Amidst all the legal hullaballoo of the Hassan Diab case, something critical keeps fading out of view. Simply put: Hassan is innocent, as proven by French investigators’ own case documents and palm print and finger print mismatches -- and they know this but don’t want to accept it.

So, why do French investigators pursue Hassan when they know he is innocent? We can speculate about possible political ambition, tunnel vision, fear of embarrassment, and the desire to score “hero points”.

However, what really matters is what happens to the innocent man caught up in this runaway legal process.

The judge can decide to (1) extradite Hassan, (2) refuse to extradite Hassan, or (3) stay the entire proceedings.

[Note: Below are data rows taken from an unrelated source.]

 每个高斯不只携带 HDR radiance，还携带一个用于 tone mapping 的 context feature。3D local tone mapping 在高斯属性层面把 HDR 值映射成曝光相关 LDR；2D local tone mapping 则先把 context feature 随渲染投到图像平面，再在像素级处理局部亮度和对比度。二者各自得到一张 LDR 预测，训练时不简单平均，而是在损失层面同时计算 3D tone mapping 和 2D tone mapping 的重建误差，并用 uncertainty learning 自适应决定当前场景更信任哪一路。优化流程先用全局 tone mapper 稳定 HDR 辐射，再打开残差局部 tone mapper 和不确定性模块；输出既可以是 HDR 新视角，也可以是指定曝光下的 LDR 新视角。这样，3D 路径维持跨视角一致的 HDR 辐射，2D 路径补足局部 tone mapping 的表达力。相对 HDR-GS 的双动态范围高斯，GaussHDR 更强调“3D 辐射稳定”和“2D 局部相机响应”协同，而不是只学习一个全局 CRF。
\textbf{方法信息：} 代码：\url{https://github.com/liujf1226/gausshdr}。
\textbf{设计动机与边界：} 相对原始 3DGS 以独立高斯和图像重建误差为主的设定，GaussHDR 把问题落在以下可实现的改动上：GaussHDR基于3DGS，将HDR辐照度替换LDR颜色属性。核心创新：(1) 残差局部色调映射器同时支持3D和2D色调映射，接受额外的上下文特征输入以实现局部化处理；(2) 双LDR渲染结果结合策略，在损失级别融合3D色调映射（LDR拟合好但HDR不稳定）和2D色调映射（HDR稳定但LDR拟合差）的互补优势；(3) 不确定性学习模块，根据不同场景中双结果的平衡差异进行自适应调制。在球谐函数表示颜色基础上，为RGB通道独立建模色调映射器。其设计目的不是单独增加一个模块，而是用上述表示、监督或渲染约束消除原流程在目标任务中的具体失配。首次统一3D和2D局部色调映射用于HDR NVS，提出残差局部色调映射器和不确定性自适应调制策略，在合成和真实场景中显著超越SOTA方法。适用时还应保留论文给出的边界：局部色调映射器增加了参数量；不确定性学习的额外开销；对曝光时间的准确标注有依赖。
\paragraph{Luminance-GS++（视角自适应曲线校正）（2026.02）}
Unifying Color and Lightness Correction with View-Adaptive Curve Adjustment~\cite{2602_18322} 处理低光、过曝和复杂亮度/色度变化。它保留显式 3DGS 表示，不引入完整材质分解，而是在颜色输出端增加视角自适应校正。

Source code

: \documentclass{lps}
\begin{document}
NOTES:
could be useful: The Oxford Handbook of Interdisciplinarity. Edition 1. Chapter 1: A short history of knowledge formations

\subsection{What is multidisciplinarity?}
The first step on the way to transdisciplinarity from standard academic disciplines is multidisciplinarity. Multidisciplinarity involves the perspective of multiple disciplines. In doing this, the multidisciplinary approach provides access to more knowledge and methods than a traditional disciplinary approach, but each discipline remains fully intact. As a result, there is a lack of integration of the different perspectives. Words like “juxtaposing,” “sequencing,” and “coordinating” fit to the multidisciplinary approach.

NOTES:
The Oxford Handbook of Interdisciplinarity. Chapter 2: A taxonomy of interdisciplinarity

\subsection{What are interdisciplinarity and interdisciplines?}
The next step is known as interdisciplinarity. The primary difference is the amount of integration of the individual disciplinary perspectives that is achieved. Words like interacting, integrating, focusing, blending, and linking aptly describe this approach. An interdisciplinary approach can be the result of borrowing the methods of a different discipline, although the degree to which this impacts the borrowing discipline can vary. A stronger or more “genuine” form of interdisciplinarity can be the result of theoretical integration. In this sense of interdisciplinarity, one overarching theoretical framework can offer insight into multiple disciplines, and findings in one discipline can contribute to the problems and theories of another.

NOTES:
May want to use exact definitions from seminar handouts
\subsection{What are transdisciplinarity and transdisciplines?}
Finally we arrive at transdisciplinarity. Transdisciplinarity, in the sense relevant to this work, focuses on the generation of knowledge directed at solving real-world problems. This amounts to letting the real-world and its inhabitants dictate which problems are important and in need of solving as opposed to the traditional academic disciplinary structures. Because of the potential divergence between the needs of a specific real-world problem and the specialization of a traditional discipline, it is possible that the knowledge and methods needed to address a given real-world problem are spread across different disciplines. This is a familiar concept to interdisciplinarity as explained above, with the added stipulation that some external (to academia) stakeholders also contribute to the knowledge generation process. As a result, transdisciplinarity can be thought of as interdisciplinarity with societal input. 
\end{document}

Option 1 involves sending an innocent man to an unfair trial in France, under an inquisitorial (or shall we say “inquisitional”?) system whereby he cannot bring his own witnesses and cannot challenge the sources of secret intelligence.

Option 2 amounts to a decision that there is not enough evidence for extradition. While this is true, this is a decision that doesn’t begin to address the real horrors in this case under this body of extradition law and a legal process that has seen suppression of exonerating evidence and falsehoods entered into the Record of the Case as “presumptively reliable”. This option would fail to provide redress for the abusive prosecution of a man known to be innocent, costing him his freedom, livelihood, and years of his life. This option would not prevent French investigators from restarting the entire extradition process.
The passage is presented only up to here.